Daniel Hojnacki

For a brief moment I wanted to playfully yet systematically create parameters for myself in the landscape. I constructed vestiges of my moving body using vinyl flagging tape to map the temporary artificial boundary I placed myself within. Curious of what the natural environment would look like as a briefly constructed form, I used the spaces between branches, trunks of trees, the bottom of the arroyo to it’s top and the stones buried in it’s basin. I wanted to, if only for a moment, demarcate my passage, revealing it through my mark making with the graphic vinyl tape. I then dismantled and left the space to document the seemingly absent and erased trace of my past self. I was curious as to what the visibility of subtle distance may have been between the growth of two trees , between a stone or to the top of an eroding arroyo, making apparent the scale of a natural space through feeble and inconsequential attempts of mapping my movement through the landscape. These constructions were like minimal drawing exercises to try and reveal unseen distances I climbed or walked within these moments of occupying a space.

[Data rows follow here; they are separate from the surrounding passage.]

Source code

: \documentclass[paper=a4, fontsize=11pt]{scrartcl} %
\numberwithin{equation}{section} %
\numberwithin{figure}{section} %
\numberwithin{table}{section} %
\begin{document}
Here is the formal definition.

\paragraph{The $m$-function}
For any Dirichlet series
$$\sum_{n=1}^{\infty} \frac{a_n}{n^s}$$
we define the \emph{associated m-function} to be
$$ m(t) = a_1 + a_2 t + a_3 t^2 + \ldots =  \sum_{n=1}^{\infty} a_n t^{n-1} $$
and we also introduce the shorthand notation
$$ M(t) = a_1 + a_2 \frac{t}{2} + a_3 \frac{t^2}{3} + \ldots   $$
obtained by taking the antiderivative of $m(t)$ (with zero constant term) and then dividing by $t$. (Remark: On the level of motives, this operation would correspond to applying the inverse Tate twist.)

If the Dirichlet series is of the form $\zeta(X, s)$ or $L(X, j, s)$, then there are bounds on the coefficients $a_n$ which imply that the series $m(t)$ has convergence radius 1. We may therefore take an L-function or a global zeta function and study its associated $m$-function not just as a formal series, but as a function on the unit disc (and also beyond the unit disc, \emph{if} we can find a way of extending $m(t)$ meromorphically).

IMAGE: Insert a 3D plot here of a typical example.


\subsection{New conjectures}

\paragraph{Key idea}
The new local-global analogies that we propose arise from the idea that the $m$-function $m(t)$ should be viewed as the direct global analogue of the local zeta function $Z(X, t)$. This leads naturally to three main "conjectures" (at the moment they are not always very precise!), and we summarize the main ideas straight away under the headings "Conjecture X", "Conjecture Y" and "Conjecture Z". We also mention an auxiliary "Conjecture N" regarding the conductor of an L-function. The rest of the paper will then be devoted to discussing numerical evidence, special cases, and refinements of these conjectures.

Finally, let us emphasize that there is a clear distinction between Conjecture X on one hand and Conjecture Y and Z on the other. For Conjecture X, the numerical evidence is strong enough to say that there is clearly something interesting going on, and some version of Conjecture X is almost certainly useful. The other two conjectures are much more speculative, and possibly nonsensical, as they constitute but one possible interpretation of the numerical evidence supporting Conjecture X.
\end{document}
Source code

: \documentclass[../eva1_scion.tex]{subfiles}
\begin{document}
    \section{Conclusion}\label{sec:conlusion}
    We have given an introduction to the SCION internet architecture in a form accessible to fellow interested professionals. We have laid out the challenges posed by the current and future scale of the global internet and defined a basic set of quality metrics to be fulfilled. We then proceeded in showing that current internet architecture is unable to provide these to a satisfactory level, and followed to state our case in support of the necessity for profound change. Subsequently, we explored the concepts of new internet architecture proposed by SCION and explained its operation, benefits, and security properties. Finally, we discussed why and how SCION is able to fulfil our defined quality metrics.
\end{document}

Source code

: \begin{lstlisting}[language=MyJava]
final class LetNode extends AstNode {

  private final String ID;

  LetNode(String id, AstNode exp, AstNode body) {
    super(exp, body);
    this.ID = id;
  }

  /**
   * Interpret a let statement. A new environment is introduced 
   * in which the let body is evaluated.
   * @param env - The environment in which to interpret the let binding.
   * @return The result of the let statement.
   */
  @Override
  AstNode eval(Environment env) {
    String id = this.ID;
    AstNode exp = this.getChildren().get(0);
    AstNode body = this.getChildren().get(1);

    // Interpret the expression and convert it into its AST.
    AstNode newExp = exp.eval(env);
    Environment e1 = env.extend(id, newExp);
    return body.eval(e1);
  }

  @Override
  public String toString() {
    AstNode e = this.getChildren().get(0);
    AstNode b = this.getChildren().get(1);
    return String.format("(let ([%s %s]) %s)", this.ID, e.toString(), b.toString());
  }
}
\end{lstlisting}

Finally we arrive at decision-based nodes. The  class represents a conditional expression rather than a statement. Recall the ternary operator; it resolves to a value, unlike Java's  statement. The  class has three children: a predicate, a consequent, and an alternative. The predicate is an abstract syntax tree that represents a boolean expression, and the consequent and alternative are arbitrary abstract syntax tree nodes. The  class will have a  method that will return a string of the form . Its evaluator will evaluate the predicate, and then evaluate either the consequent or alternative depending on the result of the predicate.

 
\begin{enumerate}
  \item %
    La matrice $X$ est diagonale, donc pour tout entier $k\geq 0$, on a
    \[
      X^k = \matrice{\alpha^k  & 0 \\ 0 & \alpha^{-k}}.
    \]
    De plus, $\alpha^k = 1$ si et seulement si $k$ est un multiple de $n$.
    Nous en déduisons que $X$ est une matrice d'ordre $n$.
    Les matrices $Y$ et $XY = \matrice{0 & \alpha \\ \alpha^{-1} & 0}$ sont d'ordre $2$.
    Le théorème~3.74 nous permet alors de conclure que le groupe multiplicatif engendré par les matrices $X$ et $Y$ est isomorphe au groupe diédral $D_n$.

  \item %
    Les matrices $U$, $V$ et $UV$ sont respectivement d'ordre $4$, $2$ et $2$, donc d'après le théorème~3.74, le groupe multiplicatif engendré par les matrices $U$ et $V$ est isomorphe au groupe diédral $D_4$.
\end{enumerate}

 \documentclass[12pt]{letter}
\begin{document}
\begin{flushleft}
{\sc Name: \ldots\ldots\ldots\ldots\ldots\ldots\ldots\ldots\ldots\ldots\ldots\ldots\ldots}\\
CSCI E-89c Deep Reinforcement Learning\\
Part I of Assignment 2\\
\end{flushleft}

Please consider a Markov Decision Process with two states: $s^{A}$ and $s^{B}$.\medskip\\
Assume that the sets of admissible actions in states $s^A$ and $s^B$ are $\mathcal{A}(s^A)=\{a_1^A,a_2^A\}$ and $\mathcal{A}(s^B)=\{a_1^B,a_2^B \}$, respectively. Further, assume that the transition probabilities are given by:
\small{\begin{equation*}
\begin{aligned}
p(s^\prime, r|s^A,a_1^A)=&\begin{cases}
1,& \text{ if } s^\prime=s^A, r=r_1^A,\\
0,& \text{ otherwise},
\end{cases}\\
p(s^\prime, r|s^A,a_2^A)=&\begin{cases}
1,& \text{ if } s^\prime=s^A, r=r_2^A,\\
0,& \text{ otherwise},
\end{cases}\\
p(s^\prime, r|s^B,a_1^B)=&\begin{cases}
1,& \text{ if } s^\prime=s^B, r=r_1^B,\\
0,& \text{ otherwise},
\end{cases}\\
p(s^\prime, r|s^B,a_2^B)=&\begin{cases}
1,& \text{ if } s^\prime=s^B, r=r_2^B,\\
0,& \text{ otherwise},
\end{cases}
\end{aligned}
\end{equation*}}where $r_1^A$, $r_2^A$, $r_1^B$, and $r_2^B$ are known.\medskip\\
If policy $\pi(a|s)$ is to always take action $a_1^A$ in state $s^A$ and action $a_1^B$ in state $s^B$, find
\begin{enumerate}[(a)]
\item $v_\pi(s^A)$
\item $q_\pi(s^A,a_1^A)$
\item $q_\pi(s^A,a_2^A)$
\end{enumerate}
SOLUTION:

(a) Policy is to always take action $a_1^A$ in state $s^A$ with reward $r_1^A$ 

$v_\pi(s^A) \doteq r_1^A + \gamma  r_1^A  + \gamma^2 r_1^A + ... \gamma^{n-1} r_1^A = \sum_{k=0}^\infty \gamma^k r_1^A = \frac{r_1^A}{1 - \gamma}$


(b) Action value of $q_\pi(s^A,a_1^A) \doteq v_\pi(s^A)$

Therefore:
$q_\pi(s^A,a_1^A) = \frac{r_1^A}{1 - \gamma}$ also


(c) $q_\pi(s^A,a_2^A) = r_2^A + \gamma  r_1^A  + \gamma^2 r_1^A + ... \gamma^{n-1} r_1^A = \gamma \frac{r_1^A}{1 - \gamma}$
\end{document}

My interest in using vinyl flagging tape comes from seeing it left about in the landscape. Used as trail markers, and by land surveyors to mark a point of measurement, as well as in other forms of demarcating boundary lines. These pieces of vinyl tape left by someone are often used to help guide another through a particular area, to assist in their orientation. They read to me like small messages, seemingly unimportant, but may hold some meaning to the unknown person’s profession, a small trace of conversation from one to another in the land. I find myself photographing them often when I am hiking, biking, etc.

Daniel Hojnacki

A continuation of building transportation, looking back while looking forward, what has changed? What has stayed the same? (Laying tracks for a Railroad, from the WHEELS Museum & The BIG-I)
A playful gesture of measuring a moment of space I contained & filled at the Bosque briefly

DANIEL HOJNACKI

The body and the boundaries are not so static 
They shimmer and move, chatter with rusted steel touch
Sticking their heads out from beneath the dirt and dust you’ve been kicking over them
Someone is looking out for you out there 
Another body
Always was another body before yours
That touched these bleached bounds
The same as your white bones 
Of air encased in numerous unknown formations awaiting repair
Can you stitch a breath of forgetfulness together?
The same as you and your body, bounded by your own memory 
Limited, has corners, you turn and re-orient, get frustrated
Possessing your space 
Positioned in the presence of permeating persistent memory
 

Can you own the stone below that which bounds it?
If they were to teach one another to talk to each other 
Would you listen then? 

Thank you stranger for orienting me in this space
Although I may still feel lost, at least I know where I am now 
Sometimes

It was ambiguous they said when defining the Elena Gallegos grant for they didn’t know what “sierra” meant. It wasnt until many years later when re measuring the bounds of the tract of land did they find out it actually meant the crest of the Sandias. And that was a long way from where the fence line landed that day. Or the days before and the ones before that. It’s said it still looks much the way it did in 1679, but does it feel the same? Does it speak the same dialect or language it once did? There are claims that hidden off a trail in the Sandia Mountain lies buried a stone with a deep cross etched within it representing the boundary marker left by a Spanish lieutenant marking the boundary of the Sandia Pueblo from the late 1700’s. Buried. That would have meant somewhere up to almost 10,000 acres, an area of about 15 square miles well into the mountains of the Sandias. When you look out from the sierra today, you can see the defined line of the Pueblo butting no further up to the foothills across the arid dry valley. A headstone of the past dictating what was once and is no longer, an epitaph more than a boundary. Laid to rest. If we taught this stone to talk, if only we taught them words, what could we learn from them today? Vaguely, always vaguely remembered, it’s amazing how memory can play that cruel trick on the mind of forgetfulness at the most timely of times. Or maybe we choose to forget and let interpretation take place for history. Who atones for their sins? Is it the hang gliders, the icarus climbing toward the sun, maybe to take that too with them on their way down? Is there a boundary etched in the stars? Is it truly too late to redraw the bounds that bind us, too late to atone for those sins?